_What you are asked to do_
Return only those lines of the listing that hold the word "ingestion".

(Study material begins)

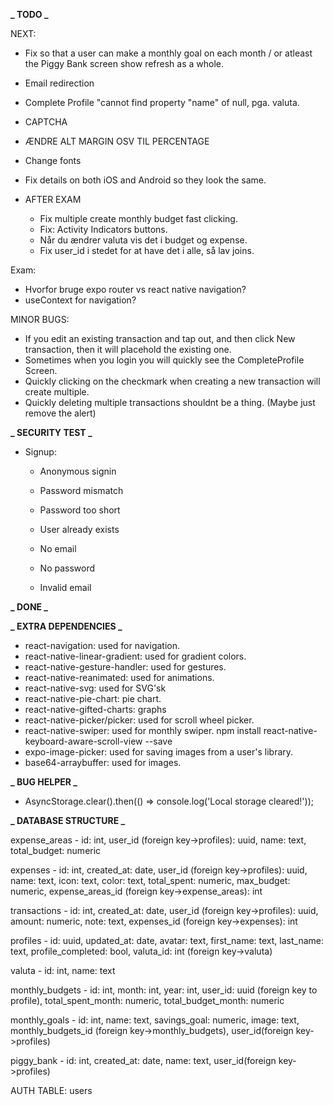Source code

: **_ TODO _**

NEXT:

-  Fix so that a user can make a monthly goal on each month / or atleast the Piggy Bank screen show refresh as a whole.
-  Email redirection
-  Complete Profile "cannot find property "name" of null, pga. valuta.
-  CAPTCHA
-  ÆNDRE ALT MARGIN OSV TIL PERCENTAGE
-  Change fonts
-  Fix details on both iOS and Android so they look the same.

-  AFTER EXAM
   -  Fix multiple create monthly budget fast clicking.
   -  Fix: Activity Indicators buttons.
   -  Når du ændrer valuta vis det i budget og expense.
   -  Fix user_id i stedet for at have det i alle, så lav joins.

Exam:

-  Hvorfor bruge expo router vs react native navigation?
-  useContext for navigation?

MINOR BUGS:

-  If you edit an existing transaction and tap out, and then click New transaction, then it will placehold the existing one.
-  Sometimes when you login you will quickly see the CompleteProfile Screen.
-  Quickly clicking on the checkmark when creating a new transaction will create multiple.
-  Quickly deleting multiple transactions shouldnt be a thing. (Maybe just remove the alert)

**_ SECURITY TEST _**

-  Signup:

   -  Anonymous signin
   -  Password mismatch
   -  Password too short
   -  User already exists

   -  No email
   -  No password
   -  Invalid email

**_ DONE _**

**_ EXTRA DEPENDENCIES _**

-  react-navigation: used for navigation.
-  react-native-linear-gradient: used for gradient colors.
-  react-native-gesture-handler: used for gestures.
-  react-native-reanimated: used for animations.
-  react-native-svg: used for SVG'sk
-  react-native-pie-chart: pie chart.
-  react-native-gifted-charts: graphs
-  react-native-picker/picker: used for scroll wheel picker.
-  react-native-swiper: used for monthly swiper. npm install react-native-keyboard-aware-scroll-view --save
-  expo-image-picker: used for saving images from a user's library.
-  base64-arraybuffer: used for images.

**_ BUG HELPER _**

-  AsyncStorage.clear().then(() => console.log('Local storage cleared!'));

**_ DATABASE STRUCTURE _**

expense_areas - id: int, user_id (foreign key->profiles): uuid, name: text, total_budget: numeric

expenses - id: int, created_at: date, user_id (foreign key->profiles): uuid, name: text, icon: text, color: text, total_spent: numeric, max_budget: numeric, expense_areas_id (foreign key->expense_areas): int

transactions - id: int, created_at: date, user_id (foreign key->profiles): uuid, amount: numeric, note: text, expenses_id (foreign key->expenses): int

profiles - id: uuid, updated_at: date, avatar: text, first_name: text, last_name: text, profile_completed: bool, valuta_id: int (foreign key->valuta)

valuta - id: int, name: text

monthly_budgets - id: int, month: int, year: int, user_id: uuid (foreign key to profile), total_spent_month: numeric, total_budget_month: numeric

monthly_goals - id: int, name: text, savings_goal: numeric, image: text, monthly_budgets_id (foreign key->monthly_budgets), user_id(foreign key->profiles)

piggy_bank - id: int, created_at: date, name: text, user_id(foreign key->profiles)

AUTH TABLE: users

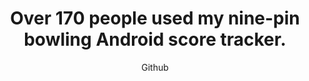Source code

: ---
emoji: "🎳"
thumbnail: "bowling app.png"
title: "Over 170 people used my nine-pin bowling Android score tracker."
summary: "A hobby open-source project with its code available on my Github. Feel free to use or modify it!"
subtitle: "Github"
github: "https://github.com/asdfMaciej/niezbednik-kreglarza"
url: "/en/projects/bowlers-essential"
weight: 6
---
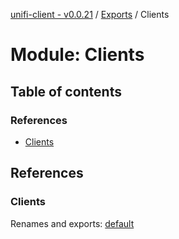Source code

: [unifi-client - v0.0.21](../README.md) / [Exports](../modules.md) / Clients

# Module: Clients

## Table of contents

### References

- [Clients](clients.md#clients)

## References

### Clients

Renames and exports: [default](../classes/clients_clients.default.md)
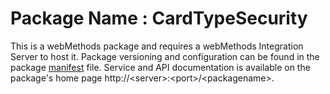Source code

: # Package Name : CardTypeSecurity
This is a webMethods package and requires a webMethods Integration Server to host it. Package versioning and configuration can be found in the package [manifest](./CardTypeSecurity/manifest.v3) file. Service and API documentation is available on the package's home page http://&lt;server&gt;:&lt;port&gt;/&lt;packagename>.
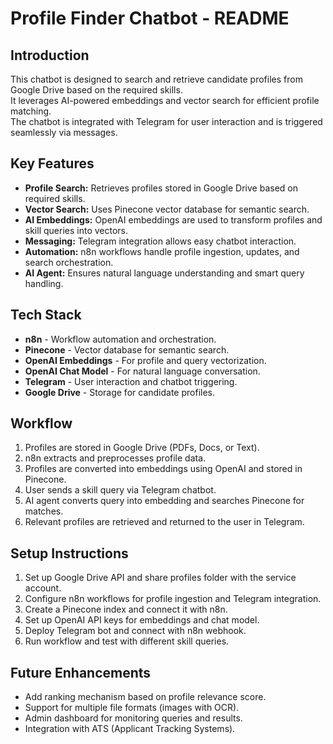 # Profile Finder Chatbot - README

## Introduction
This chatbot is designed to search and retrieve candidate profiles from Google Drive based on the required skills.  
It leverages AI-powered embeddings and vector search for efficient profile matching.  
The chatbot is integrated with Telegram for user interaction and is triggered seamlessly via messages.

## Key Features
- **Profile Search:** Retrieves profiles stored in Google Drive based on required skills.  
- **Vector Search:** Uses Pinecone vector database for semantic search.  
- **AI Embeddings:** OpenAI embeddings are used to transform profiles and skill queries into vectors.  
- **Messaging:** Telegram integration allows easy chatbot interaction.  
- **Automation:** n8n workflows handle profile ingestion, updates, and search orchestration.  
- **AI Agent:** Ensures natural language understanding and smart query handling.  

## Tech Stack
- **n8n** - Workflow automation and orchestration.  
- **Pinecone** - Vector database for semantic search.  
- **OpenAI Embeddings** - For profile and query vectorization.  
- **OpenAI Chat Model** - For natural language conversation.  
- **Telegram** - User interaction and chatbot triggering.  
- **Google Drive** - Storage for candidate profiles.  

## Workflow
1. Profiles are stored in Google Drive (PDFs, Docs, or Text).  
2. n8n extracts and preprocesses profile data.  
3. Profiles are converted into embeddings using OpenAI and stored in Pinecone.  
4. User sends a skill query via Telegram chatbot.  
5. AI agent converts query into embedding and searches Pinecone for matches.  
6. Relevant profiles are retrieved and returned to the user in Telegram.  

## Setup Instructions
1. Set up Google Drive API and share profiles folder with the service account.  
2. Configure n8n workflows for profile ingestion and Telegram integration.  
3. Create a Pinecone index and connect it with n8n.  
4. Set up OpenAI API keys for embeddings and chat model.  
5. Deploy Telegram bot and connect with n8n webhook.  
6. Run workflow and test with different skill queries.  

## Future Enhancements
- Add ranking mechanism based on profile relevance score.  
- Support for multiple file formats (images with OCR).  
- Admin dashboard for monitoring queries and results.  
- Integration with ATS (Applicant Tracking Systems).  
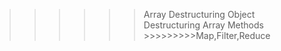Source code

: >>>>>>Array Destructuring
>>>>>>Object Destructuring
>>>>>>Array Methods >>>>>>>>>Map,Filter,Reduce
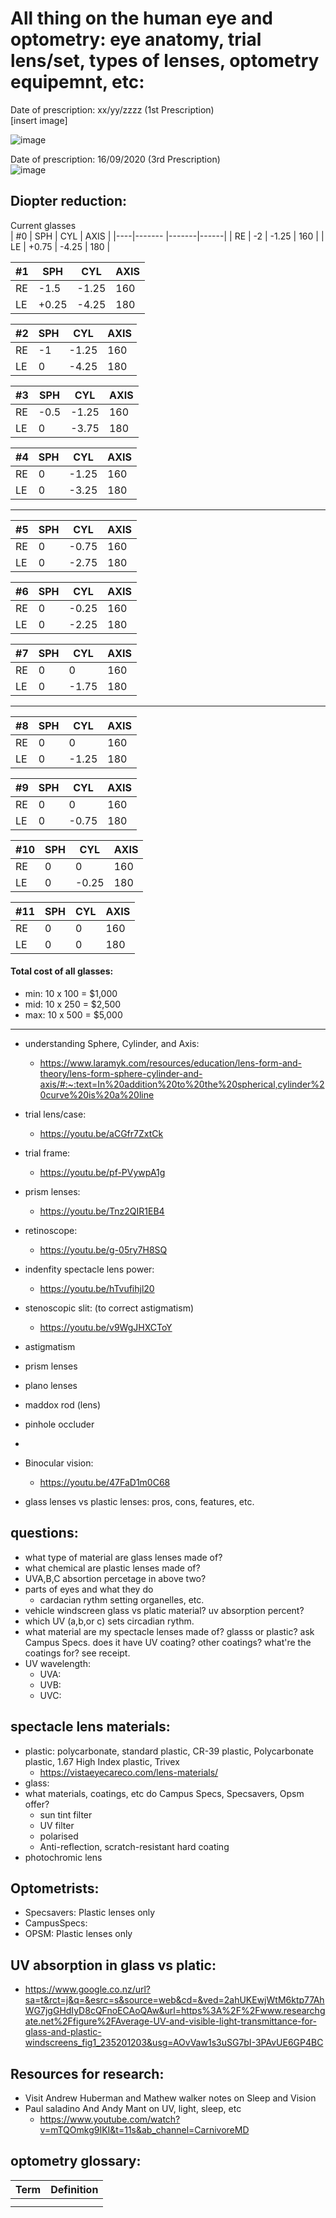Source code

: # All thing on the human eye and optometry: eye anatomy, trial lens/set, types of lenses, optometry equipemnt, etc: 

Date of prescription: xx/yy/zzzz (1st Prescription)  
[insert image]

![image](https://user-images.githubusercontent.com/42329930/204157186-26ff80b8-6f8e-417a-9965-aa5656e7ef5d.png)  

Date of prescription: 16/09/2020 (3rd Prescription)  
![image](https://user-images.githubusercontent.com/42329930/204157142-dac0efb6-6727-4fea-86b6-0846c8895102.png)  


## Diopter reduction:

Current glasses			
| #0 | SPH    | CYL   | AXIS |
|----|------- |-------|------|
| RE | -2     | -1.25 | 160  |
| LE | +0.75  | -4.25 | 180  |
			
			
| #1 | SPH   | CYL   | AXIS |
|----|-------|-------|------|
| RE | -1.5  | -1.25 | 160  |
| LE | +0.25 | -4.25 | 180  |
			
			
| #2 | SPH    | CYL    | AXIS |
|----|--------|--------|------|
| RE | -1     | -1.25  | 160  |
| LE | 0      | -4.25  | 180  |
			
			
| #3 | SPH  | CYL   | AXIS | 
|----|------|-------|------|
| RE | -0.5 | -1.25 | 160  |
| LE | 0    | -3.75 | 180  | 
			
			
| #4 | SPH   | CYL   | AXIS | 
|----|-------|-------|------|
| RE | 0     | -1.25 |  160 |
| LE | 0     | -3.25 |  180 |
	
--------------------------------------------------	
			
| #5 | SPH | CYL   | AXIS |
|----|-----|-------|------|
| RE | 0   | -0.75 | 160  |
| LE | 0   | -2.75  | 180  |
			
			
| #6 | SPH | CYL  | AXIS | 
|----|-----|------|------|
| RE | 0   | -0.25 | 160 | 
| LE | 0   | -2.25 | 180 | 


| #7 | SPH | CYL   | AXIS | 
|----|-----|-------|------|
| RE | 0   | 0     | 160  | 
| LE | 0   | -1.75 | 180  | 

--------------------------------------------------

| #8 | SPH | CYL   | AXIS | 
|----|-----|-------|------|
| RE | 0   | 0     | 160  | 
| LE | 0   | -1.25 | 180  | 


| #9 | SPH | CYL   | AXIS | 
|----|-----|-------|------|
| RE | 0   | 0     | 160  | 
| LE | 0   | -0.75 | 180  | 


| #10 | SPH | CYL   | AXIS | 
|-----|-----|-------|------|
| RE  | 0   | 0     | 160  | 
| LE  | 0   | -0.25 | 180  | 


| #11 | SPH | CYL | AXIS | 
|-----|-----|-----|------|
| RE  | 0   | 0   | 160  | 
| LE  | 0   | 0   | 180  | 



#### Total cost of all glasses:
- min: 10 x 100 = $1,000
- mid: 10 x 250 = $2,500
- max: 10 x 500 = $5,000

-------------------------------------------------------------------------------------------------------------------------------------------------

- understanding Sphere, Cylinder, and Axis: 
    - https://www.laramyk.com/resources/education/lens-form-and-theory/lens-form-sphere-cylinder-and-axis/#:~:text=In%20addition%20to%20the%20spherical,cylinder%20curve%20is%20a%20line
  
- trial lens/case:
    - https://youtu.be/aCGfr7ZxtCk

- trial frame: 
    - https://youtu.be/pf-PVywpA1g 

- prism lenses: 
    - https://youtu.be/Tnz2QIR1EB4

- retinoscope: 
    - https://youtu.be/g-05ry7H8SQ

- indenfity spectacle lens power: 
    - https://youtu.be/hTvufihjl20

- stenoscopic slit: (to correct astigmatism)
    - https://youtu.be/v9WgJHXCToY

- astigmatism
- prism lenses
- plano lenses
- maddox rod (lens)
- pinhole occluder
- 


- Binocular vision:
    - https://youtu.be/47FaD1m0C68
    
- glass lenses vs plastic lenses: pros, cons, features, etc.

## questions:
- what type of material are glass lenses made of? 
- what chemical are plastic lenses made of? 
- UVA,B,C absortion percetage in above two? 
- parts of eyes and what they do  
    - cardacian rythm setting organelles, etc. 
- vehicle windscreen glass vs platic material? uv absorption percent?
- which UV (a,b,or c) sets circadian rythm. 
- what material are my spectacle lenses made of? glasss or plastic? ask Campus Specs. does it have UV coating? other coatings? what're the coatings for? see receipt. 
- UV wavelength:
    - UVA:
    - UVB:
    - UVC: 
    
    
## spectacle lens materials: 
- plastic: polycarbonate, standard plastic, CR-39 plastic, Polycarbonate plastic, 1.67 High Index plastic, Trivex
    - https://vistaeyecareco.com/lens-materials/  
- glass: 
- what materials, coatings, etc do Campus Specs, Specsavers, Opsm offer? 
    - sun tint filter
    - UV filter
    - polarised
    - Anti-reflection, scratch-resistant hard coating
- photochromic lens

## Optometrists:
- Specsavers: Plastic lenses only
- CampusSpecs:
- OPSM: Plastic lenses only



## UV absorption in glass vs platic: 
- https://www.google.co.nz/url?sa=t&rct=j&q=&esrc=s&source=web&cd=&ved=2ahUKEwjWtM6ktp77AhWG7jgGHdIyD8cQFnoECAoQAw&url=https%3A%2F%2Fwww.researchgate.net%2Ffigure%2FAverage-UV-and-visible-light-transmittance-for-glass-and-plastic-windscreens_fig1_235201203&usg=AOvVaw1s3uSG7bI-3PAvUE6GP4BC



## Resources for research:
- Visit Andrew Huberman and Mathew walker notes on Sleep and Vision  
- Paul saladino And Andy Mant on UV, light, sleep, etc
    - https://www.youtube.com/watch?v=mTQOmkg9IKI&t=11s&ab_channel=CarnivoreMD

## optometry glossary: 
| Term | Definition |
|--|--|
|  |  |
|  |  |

(Study material ends)

_Result for this exercise_
- **Automation:** n8n workflows handle profile ingestion, updates, and search orchestration.  
2. Configure n8n workflows for profile ingestion and Telegram integration.  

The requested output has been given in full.